LEGO’s waste line
In 2018 LEGO announced they started sourcing raw materials for their plastic parts from plant origins instead of petroleum. In September of 2020, LEGO announced that they would be replacing the plastic bags used to package bricks with paper bags. While we have seen the plastic parts become a reality, ten months after the announcement, we have yet to see the paper bags here on the poor side of the street. So, while we are all waiting for FSC-approved paper bags to arrive, and sparing you a tirade on how I think the FSC is a self-important body interjecting itself into the supply chain for their own financial benefit, let’s take a moment to look at one other place where LEGO could improve their environmental consciousness.
On a recent trip to the consumer wonderland known as the mall for other reasons, my son decided we needed to visit the LEGO store.
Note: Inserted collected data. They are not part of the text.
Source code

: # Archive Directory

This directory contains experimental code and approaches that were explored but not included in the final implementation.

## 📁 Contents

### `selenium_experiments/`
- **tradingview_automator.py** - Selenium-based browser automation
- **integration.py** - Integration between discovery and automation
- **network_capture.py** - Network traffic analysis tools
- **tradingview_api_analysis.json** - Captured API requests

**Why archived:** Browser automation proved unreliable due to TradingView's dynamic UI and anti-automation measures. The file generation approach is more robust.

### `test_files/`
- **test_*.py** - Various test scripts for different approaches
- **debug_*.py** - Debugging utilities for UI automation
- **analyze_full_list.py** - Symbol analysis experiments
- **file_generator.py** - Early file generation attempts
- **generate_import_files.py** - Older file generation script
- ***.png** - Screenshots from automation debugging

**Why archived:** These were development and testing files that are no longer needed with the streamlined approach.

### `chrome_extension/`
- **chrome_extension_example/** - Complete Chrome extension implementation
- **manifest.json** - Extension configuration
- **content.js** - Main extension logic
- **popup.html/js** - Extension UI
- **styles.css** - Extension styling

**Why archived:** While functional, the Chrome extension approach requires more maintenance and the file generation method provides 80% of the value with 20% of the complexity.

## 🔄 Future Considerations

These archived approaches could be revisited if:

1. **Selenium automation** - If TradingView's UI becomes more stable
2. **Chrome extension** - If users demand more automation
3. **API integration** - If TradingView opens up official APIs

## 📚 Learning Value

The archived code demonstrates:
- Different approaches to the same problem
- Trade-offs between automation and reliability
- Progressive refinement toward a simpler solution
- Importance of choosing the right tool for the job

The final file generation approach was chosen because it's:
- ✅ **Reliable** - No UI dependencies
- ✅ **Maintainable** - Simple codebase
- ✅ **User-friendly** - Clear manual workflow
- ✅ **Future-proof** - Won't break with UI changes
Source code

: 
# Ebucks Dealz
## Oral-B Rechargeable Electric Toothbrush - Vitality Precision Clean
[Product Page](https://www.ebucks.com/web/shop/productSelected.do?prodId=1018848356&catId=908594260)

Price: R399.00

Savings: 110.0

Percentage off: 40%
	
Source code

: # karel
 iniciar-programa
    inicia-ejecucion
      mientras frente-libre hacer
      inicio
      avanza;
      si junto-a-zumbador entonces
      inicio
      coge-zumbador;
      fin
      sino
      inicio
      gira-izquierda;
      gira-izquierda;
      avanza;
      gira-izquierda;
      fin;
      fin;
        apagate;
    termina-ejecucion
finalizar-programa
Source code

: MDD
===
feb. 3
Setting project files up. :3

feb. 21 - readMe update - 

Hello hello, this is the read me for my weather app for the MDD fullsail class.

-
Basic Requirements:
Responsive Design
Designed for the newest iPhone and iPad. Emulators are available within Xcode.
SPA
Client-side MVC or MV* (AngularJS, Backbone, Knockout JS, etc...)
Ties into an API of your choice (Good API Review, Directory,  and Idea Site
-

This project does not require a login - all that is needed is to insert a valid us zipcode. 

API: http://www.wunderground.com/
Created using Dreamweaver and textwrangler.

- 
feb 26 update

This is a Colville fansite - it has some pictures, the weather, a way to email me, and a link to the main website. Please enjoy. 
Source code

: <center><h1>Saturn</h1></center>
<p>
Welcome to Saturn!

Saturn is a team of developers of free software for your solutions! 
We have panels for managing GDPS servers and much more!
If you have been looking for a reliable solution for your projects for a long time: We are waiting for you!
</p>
I would end up spending part of his inheritance but not the wife’s egg money there. Being that there was a set I wanted, but not in the store, resulted in a subsequent online purchase…the point here being I acquired several different LEGO products requiring one trip by me and another by the delivery person. Had the product been in the store we could have avoided a trip by the delivery person. Here I admit my environmental failing in that I could have foregone that which wasn’t in the store. So while I’m a victim of my own selfish desire, at least I had enough wits not to spend the egg money.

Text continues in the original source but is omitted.